AMMAN, Jordan — Lebanon’s Christian authorities have accused political leaders of plunging the nation into economic ruin and potential famine as the tiny Mediterranean country faces it worst crisis since the 1975-1990 civil war.
Lebanese have seen their national currency lose 80% of its value against the U.S. dollar, a majority currency also used in the country, since nationwide protests erupted in October.
Demonstrators have railed against decades of corruption and mismanagement by the political elite. Now, they condemn the dire living conditions and incessant power cuts engulfing Lebanon, once known as the “Switzerland of the Middle East.” They demand long-term political reform.
The country’s top Catholic cleric, Cardinal Bechara Rai, Maronite patriarch, lambasted the politicians’ handling of the economic crisis. During a July 5 sermon, the patriarch urged President Michel Aoun to take swift action.
“It appears politicians want to hide their responsibility in emptying the treasury and not enact any reforms,” he said.
Government talks with the International Monetary Fund were put on hold July 3 after a dispute between fractious politicians and the central bank over the scale of losses in the financial system and the start of reforms to address the root causes of Lebanon’s economic crisis. The IMF has required reforms in the system for an initial $10 billion bailout loan which would keep the badly failing economy afloat. In March, Lebanon for the first time defaulted on its foreign debt.
“Political officials … do not have the courage nor the freedom to meet and find ways out of the suffering,” Rai said. He warned this was depriving the country of help it needs from potential foreign donors, including France and the United States, which say Lebanon must fix state waste and corruption before aid is released.
The government of Prime Minister Hassan Diab, backed by Aoun and the Iranian-back Shiite Hezbollah militia, has avoided embarking on serious reforms likely because it would undermine their support base. Hezbollah has seen its influence grow in Lebanon’s political arena since winning a parliamentary majority in 2018. Washington classifies it as a terrorist group.

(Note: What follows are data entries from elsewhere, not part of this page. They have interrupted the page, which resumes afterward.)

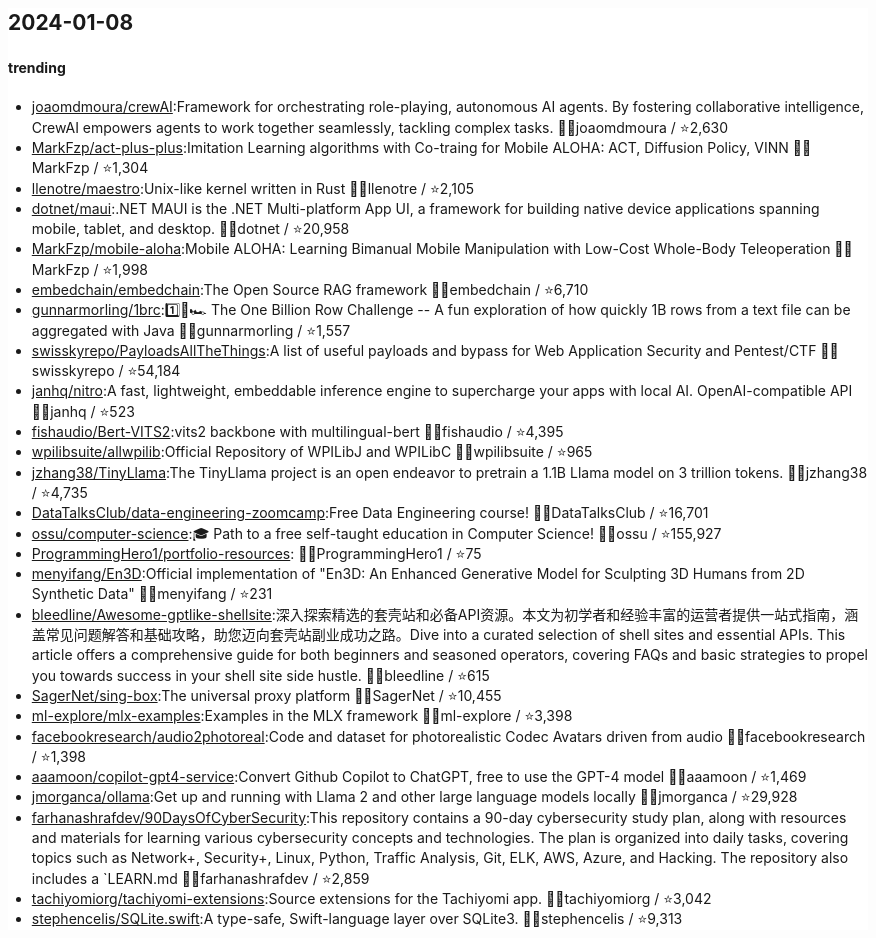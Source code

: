 ## 2024-01-08

#### trending
* [joaomdmoura/crewAI](https://github.com/joaomdmoura/crewAI):Framework for orchestrating role-playing, autonomous AI agents. By fostering collaborative intelligence, CrewAI empowers agents to work together seamlessly, tackling complex tasks. 🧑‍💻joaomdmoura / ⭐2,630
* [MarkFzp/act-plus-plus](https://github.com/MarkFzp/act-plus-plus):Imitation Learning algorithms with Co-traing for Mobile ALOHA: ACT, Diffusion Policy, VINN 🧑‍💻MarkFzp / ⭐1,304
* [llenotre/maestro](https://github.com/llenotre/maestro):Unix-like kernel written in Rust 🧑‍💻llenotre / ⭐2,105
* [dotnet/maui](https://github.com/dotnet/maui):.NET MAUI is the .NET Multi-platform App UI, a framework for building native device applications spanning mobile, tablet, and desktop. 🧑‍💻dotnet / ⭐20,958
* [MarkFzp/mobile-aloha](https://github.com/MarkFzp/mobile-aloha):Mobile ALOHA: Learning Bimanual Mobile Manipulation with Low-Cost Whole-Body Teleoperation 🧑‍💻MarkFzp / ⭐1,998
* [embedchain/embedchain](https://github.com/embedchain/embedchain):The Open Source RAG framework 🧑‍💻embedchain / ⭐6,710
* [gunnarmorling/1brc](https://github.com/gunnarmorling/1brc):1️⃣🐝🏎️ The One Billion Row Challenge -- A fun exploration of how quickly 1B rows from a text file can be aggregated with Java 🧑‍💻gunnarmorling / ⭐1,557
* [swisskyrepo/PayloadsAllTheThings](https://github.com/swisskyrepo/PayloadsAllTheThings):A list of useful payloads and bypass for Web Application Security and Pentest/CTF 🧑‍💻swisskyrepo / ⭐54,184
* [janhq/nitro](https://github.com/janhq/nitro):A fast, lightweight, embeddable inference engine to supercharge your apps with local AI. OpenAI-compatible API 🧑‍💻janhq / ⭐523
* [fishaudio/Bert-VITS2](https://github.com/fishaudio/Bert-VITS2):vits2 backbone with multilingual-bert 🧑‍💻fishaudio / ⭐4,395
* [wpilibsuite/allwpilib](https://github.com/wpilibsuite/allwpilib):Official Repository of WPILibJ and WPILibC 🧑‍💻wpilibsuite / ⭐965
* [jzhang38/TinyLlama](https://github.com/jzhang38/TinyLlama):The TinyLlama project is an open endeavor to pretrain a 1.1B Llama model on 3 trillion tokens. 🧑‍💻jzhang38 / ⭐4,735
* [DataTalksClub/data-engineering-zoomcamp](https://github.com/DataTalksClub/data-engineering-zoomcamp):Free Data Engineering course! 🧑‍💻DataTalksClub / ⭐16,701
* [ossu/computer-science](https://github.com/ossu/computer-science):🎓 Path to a free self-taught education in Computer Science! 🧑‍💻ossu / ⭐155,927
* [ProgrammingHero1/portfolio-resources](https://github.com/ProgrammingHero1/portfolio-resources): 🧑‍💻ProgrammingHero1 / ⭐75
* [menyifang/En3D](https://github.com/menyifang/En3D):Official implementation of "En3D: An Enhanced Generative Model for Sculpting 3D Humans from 2D Synthetic Data" 🧑‍💻menyifang / ⭐231
* [bleedline/Awesome-gptlike-shellsite](https://github.com/bleedline/Awesome-gptlike-shellsite):深入探索精选的套壳站和必备API资源。本文为初学者和经验丰富的运营者提供一站式指南，涵盖常见问题解答和基础攻略，助您迈向套壳站副业成功之路。Dive into a curated selection of shell sites and essential APIs. This article offers a comprehensive guide for both beginners and seasoned operators, covering FAQs and basic strategies to propel you towards success in your shell site side hustle. 🧑‍💻bleedline / ⭐615
* [SagerNet/sing-box](https://github.com/SagerNet/sing-box):The universal proxy platform 🧑‍💻SagerNet / ⭐10,455
* [ml-explore/mlx-examples](https://github.com/ml-explore/mlx-examples):Examples in the MLX framework 🧑‍💻ml-explore / ⭐3,398
* [facebookresearch/audio2photoreal](https://github.com/facebookresearch/audio2photoreal):Code and dataset for photorealistic Codec Avatars driven from audio 🧑‍💻facebookresearch / ⭐1,398
* [aaamoon/copilot-gpt4-service](https://github.com/aaamoon/copilot-gpt4-service):Convert Github Copilot to ChatGPT, free to use the GPT-4 model 🧑‍💻aaamoon / ⭐1,469
* [jmorganca/ollama](https://github.com/jmorganca/ollama):Get up and running with Llama 2 and other large language models locally 🧑‍💻jmorganca / ⭐29,928
* [farhanashrafdev/90DaysOfCyberSecurity](https://github.com/farhanashrafdev/90DaysOfCyberSecurity):This repository contains a 90-day cybersecurity study plan, along with resources and materials for learning various cybersecurity concepts and technologies. The plan is organized into daily tasks, covering topics such as Network+, Security+, Linux, Python, Traffic Analysis, Git, ELK, AWS, Azure, and Hacking. The repository also includes a `LEARN.md 🧑‍💻farhanashrafdev / ⭐2,859
* [tachiyomiorg/tachiyomi-extensions](https://github.com/tachiyomiorg/tachiyomi-extensions):Source extensions for the Tachiyomi app. 🧑‍💻tachiyomiorg / ⭐3,042
* [stephencelis/SQLite.swift](https://github.com/stephencelis/SQLite.swift):A type-safe, Swift-language layer over SQLite3. 🧑‍💻stephencelis / ⭐9,313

Critics charge Lebanon’s political patronage system running along sectarian lines has reinforced widespread corruption.
Joseph Bahout, a Lebanese academic fellow in the Middle East program at the Carnegie Endowment for International Peace, told Catholic News Service that Lebanon is in a “very dangerous situation” as IMF talks stall.
“The classical political class, opposition included such as (former Prime Minister Saad) Hariri, aren’t very much happy with the entire process because they know that this kind of reform, the way it is perceived and operated by the IMF, will hit also their own interests in the country,” he said. “There is a kind of hypocrisy…no one wants to go to the IMF except maybe certain technocrats.”

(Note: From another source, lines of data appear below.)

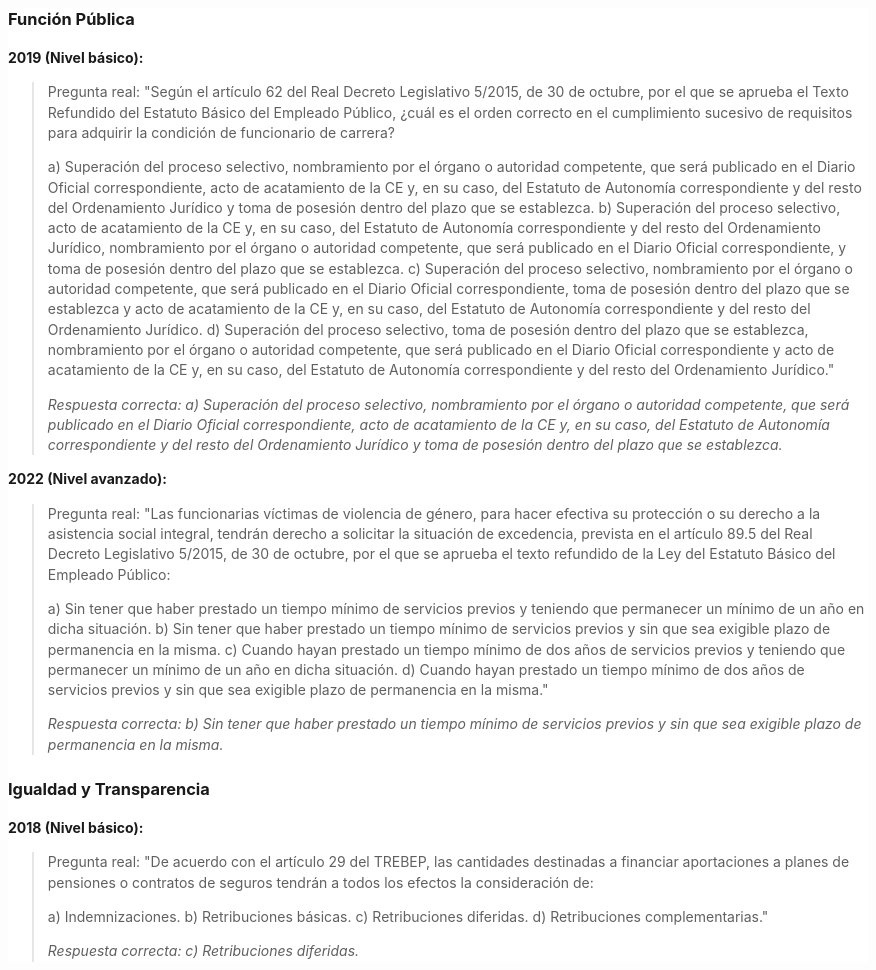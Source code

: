 ### Función Pública

**2019 (Nivel básico):**
> Pregunta real: "Según el artículo 62 del Real Decreto Legislativo 5/2015, de 30 de octubre, por el que se aprueba el Texto Refundido del Estatuto Básico del Empleado Público, ¿cuál es el orden correcto en el cumplimiento sucesivo de requisitos para adquirir la condición de funcionario de carrera?
> 
> a) Superación del proceso selectivo, nombramiento por el órgano o autoridad competente, que será publicado en el Diario Oficial correspondiente, acto de acatamiento de la CE y, en su caso, del Estatuto de Autonomía correspondiente y del resto del Ordenamiento Jurídico y toma de posesión dentro del plazo que se establezca.
> b) Superación del proceso selectivo, acto de acatamiento de la CE y, en su caso, del Estatuto de Autonomía correspondiente y del resto del Ordenamiento Jurídico, nombramiento por el órgano o autoridad competente, que será publicado en el Diario Oficial correspondiente, y toma de posesión dentro del plazo que se establezca.
> c) Superación del proceso selectivo, nombramiento por el órgano o autoridad competente, que será publicado en el Diario Oficial correspondiente, toma de posesión dentro del plazo que se establezca y acto de acatamiento de la CE y, en su caso, del Estatuto de Autonomía correspondiente y del resto del Ordenamiento Jurídico.
> d) Superación del proceso selectivo, toma de posesión dentro del plazo que se establezca, nombramiento por el órgano o autoridad competente, que será publicado en el Diario Oficial correspondiente y acto de acatamiento de la CE y, en su caso, del Estatuto de Autonomía correspondiente y del resto del Ordenamiento Jurídico."
> 
> *Respuesta correcta: a) Superación del proceso selectivo, nombramiento por el órgano o autoridad competente, que será publicado en el Diario Oficial correspondiente, acto de acatamiento de la CE y, en su caso, del Estatuto de Autonomía correspondiente y del resto del Ordenamiento Jurídico y toma de posesión dentro del plazo que se establezca.*

**2022 (Nivel avanzado):**
> Pregunta real: "Las funcionarias víctimas de violencia de género, para hacer efectiva su protección o su derecho a la asistencia social integral, tendrán derecho a solicitar la situación de excedencia, prevista en el artículo 89.5 del Real Decreto Legislativo 5/2015, de 30 de octubre, por el que se aprueba el texto refundido de la Ley del Estatuto Básico del Empleado Público:
> 
> a) Sin tener que haber prestado un tiempo mínimo de servicios previos y teniendo que permanecer un mínimo de un año en dicha situación.
> b) Sin tener que haber prestado un tiempo mínimo de servicios previos y sin que sea exigible plazo de permanencia en la misma.
> c) Cuando hayan prestado un tiempo mínimo de dos años de servicios previos y teniendo que permanecer un mínimo de un año en dicha situación.
> d) Cuando hayan prestado un tiempo mínimo de dos años de servicios previos y sin que sea exigible plazo de permanencia en la misma."
> 
> *Respuesta correcta: b) Sin tener que haber prestado un tiempo mínimo de servicios previos y sin que sea exigible plazo de permanencia en la misma.*

### Igualdad y Transparencia

**2018 (Nivel básico):**
> Pregunta real: "De acuerdo con el artículo 29 del TREBEP, las cantidades destinadas a financiar aportaciones a planes de pensiones o contratos de seguros tendrán a todos los efectos la consideración de:
> 
> a) Indemnizaciones.
> b) Retribuciones básicas.
> c) Retribuciones diferidas.
> d) Retribuciones complementarias."
> 
> *Respuesta correcta: c) Retribuciones diferidas.*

Numbers of Lebanese now have been reduced to begging in the streets, scavenging garbage for something to eat or bartering clothing, furniture and other objects for food as prices soar, businesses close, unemployment surges at 30 percent, and salaries and savings vanish.

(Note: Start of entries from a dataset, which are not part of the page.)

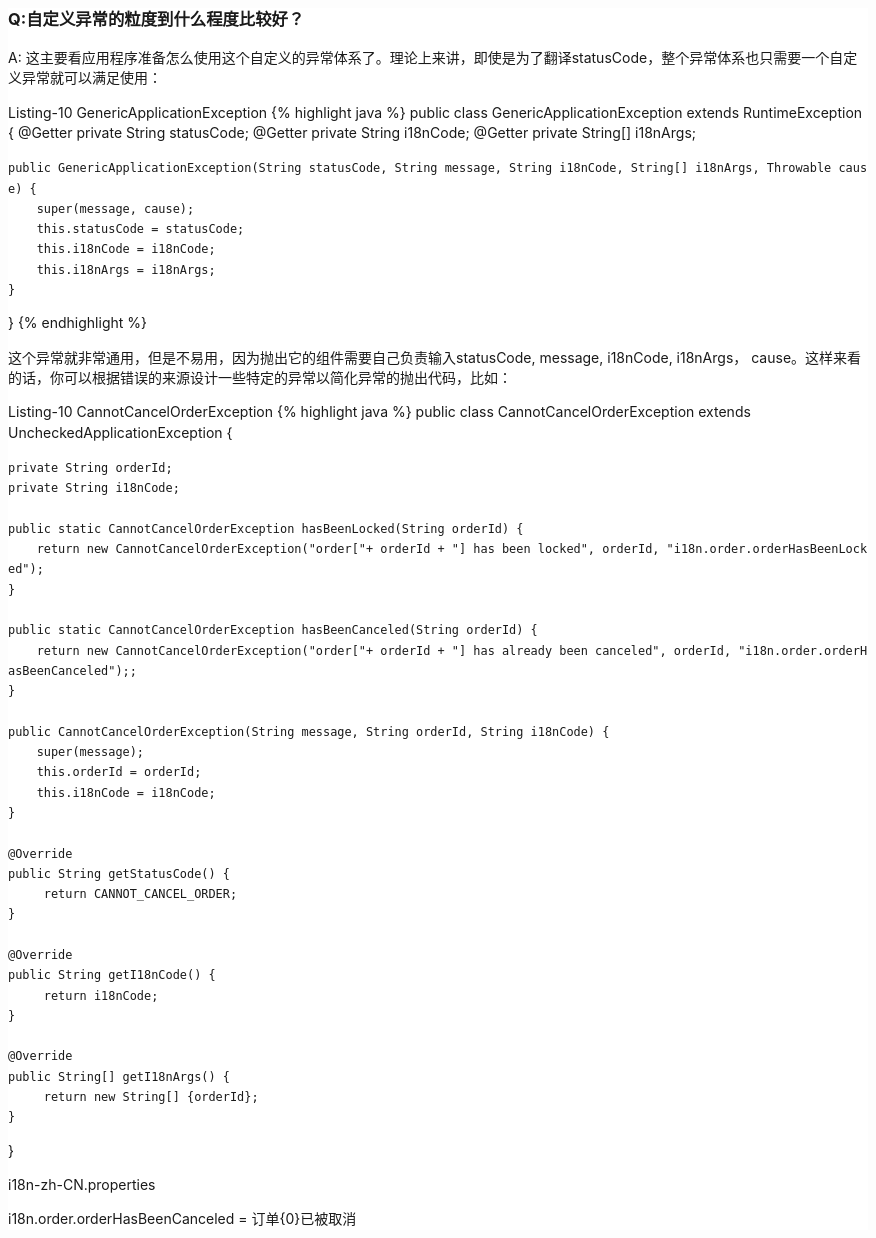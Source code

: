 ### Q:自定义异常的粒度到什么程度比较好？

A: 这主要看应用程序准备怎么使用这个自定义的异常体系了。理论上来讲，即使是为了翻译statusCode，整个异常体系也只需要一个自定义异常就可以满足使用：

Listing-10 GenericApplicationException
{% highlight java %}
public class GenericApplicationException extends RuntimeException {
    @Getter
    private String statusCode;
    @Getter
    private String i18nCode;
    @Getter
    private String[] i18nArgs;

    public GenericApplicationException(String statusCode, String message, String i18nCode, String[] i18nArgs, Throwable cause) {
        super(message, cause);
        this.statusCode = statusCode;
        this.i18nCode = i18nCode;
        this.i18nArgs = i18nArgs;
    }
}
{% endhighlight %}

这个异常就非常通用，但是不易用，因为抛出它的组件需要自己负责输入statusCode, message, i18nCode, i18nArgs， cause。这样来看的话，你可以根据错误的来源设计一些特定的异常以简化异常的抛出代码，比如：

Listing-10 CannotCancelOrderException
{%  highlight java %}
public class CannotCancelOrderException extends UncheckedApplicationException {
    
    private String orderId;
    private String i18nCode;
    
    public static CannotCancelOrderException hasBeenLocked(String orderId) {
        return new CannotCancelOrderException("order["+ orderId + "] has been locked", orderId, "i18n.order.orderHasBeenLocked");
    }

    public static CannotCancelOrderException hasBeenCanceled(String orderId) {
        return new CannotCancelOrderException("order["+ orderId + "] has already been canceled", orderId, "i18n.order.orderHasBeenCanceled");;
    }

    public CannotCancelOrderException(String message, String orderId, String i18nCode) {  
        super(message);  
        this.orderId = orderId;
        this.i18nCode = i18nCode;
    }
   
    @Override
    public String getStatusCode() {
         return CANNOT_CANCEL_ORDER;
    }

    @Override
    public String getI18nCode() {
         return i18nCode;
    }

    @Override
    public String[] getI18nArgs() {
         return new String[] {orderId};
    }
}

i18n-zh-CN.properties

i18n.order.orderHasBeenCanceled = 订单{0}已被取消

A video circulating on social media in Lebanon showed someone lying on a sidewalk in eastern town of Baalbek holding a sign: “I am an educator, I am educated, I am begging to live.”
While in the capital, Beirut, unemployment has forced numbers onto charity and food banks. Still, others more desperate have committed suicide. One man shot himself on a busy Beirut street, leaving a note referencing a famous song about poverty written during the 1975-1990 civil war.
Greek Orthodox Archbishop Elias Audi also criticized the political elite for the growing despair.
“Oh respected leaders, I address whatever conscience remains in you,” he said in a weekend sermon. “Do you sleep comfortably at night while those under your care starve, and die of thirst and by suicide?”
Analysts warn that if the government runs out of dollars it has been spending to subsidize bread, medicine and fuel — and without foreign aid to help — Lebanon could face mass hunger.
Raoul Nehme, Lebanon’s minister of economy and trade, said July 8 that, in a bid to ease prices, plans are afoot for the government to fully subsidize “300 basic commodities, including meat and derivatives, oil products, vegetables, seeds, nuts, milk, tea, coffee, poultry, etc.” with a Lebanese pound exchange rate of 3,900, rather than the current 9,000 to the dollar on the black market.
The minimum wage is 675,000 Lebanese pounds per month — worth $450 at the official rate — but about $70 on the black market that’s increasingly used to price consumer goods including clothes, cleaning products and toiletries.
Meanwhile, the government has now appointed a new board of directors to control the state-owned electricity authority, Electricite du Liban, that has been long mired in allegations of corruption and fraud. Regulating the electricity sector has been a key IMF demand of the company, which has seen losses of up to $2 billion a year, considered the biggest single drain on state finances. Lebanon grapples with power cuts of over 16 hours a day.
But most economists warn that the dollar rates will continue to surge haphazardly, if the confidence in Lebanon’s economy and the national currency are not restored.